So we swam, away... or so we thought. I was behind Corey, eyes all alert from side to side. Corey then tapped my shoulder and and pointed ahead, stuck his hand up like a fin and pointed towards the shore. My thought was "Dear Lord just help us get out of the water without losing a limb!!" At that point we were knee deep, and just had to make for land as quickly as possible. So we went for it swimming past that which lurked nearby. We scrambled up onto the shore, smiling big grins, wide eyes, and in awe. Needless to say we were totally amped. I mean holy crap!! We just swam with Sharks!! It wasn't the first time for either of us... swimming with Sharks... but it's just as much of a rush as any other time, if not more. The more encounters, the more you know and realize how out of your league you really are when you are in the Sea. Of course, the chances of being attacked and harmed by a Leopard shark are really next to none, they are deemed pretty much harmless to humans... still though... why take any chance at all? Their mouths can clearly take a chunk off, so why chance it? I say nay... let's not play with the sharks.
Long story short, I got to swim with Sharks on Mother's Day... and it was FREAKING EPIC!! Later Lon, the kids, Corey and I ventured up on the ravine to take a good look down into the cove that we were diving. We counted 10 Leopard Sharks! 10! We were literally swimming in their feeding ground. My kids were so excited to see the Sharks, but it was a lesson learned on my behalf that Sharks lurk even in the most shallow waters. Literally 10 Sharks in knee deep water people!!!

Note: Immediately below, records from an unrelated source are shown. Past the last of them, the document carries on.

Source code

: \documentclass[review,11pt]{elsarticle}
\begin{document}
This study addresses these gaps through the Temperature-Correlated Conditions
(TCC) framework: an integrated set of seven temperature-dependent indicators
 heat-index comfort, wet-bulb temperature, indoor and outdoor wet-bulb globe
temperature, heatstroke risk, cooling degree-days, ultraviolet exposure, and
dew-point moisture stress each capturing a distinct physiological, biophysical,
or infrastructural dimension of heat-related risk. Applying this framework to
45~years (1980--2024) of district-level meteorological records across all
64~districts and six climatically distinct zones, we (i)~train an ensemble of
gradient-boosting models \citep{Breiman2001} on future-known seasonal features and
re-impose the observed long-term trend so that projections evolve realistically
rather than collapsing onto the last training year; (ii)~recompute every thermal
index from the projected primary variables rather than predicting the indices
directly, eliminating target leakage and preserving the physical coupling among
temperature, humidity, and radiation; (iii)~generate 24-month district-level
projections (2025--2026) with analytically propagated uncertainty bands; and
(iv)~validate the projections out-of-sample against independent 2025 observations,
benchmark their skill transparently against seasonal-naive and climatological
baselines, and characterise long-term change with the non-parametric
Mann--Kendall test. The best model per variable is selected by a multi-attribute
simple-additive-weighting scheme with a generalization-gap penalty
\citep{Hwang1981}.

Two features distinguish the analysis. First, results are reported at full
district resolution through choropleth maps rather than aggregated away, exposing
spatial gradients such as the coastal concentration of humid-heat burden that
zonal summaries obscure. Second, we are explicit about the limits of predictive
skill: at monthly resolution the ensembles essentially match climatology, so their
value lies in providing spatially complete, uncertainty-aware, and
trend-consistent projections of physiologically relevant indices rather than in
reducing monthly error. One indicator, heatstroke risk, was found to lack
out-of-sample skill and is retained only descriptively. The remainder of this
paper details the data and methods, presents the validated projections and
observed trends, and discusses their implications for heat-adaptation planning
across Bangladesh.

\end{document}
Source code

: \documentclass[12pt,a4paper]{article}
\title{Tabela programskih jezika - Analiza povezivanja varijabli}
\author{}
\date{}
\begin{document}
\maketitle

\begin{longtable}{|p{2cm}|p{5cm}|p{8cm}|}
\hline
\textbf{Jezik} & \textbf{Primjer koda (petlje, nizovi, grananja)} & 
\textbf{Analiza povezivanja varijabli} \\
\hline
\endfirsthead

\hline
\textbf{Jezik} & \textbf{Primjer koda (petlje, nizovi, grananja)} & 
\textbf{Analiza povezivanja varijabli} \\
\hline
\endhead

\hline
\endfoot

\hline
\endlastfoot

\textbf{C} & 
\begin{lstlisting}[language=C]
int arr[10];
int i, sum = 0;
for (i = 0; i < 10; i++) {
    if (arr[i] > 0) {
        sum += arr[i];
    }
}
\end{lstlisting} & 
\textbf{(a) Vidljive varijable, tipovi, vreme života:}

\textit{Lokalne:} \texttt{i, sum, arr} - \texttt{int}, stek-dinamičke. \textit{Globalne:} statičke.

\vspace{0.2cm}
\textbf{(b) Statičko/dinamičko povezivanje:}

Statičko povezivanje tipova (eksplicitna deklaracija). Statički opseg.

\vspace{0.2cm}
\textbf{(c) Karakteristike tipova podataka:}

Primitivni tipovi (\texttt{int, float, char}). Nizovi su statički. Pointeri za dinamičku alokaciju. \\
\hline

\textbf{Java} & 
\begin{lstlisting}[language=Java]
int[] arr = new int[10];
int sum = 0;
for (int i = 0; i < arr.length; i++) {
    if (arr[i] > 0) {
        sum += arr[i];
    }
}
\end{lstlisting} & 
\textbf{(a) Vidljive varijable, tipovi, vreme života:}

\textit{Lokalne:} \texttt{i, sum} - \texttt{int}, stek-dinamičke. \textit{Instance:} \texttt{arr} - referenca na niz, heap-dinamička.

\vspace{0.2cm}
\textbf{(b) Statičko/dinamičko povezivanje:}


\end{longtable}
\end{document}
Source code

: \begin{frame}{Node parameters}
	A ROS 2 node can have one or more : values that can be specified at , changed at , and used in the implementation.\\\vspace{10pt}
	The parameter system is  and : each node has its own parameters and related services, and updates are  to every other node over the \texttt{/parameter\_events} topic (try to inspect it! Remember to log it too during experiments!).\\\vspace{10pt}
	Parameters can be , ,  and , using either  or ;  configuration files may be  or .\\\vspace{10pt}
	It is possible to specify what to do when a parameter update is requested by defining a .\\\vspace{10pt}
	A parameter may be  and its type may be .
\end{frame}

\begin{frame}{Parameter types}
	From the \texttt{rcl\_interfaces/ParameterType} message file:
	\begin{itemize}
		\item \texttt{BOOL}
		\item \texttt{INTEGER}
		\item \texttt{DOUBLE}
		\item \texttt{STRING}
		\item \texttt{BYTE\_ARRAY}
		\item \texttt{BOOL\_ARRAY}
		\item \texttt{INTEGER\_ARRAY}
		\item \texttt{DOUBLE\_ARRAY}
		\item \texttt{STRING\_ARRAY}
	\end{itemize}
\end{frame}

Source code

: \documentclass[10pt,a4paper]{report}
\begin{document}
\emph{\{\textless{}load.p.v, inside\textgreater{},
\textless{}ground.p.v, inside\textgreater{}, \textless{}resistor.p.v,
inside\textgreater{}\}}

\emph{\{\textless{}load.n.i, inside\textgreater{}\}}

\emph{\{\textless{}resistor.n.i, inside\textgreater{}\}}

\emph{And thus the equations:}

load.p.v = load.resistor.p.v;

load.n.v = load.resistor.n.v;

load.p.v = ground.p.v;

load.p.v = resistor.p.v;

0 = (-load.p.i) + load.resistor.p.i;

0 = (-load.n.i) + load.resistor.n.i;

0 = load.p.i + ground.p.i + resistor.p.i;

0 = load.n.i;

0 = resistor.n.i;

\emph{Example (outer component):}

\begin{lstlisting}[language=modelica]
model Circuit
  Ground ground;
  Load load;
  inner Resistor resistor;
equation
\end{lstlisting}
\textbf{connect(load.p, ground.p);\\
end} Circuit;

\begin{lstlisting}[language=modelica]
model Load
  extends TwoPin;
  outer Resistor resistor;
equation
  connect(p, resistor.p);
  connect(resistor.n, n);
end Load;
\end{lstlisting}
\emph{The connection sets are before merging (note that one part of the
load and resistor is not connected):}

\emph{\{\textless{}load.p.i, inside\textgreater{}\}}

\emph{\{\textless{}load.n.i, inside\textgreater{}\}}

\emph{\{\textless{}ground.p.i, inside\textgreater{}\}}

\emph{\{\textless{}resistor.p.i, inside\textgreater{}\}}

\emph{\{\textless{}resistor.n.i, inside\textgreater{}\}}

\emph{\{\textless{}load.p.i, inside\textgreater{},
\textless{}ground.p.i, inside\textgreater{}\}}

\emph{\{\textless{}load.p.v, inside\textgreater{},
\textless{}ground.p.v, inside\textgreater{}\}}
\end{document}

|Diving in these crystal blue coves. For the Kelp forest dive we climbed around some rocks to get to a good spot.|
What Else? - The Kelp Forest dive in Parson's Landing was rad. Terrifying, but rad. Why is it scary? It can be pretty disorientating. It's like swimming through an underwater forest maze, and you just never know what's around the corner. Plus the kelp is literally right next to you - EVERYWHERE! So if you are claustrophobic, this can start to affect you. I really enjoyed this dive, but also felt a bit panicky near the end, and was ready to surface. It's one of those environments you really need to acclimate to if you are going to spend a good amount of time down there. I think if we had several more days, I would have wanted to do this dive several more times, just to get a bit more comfortable.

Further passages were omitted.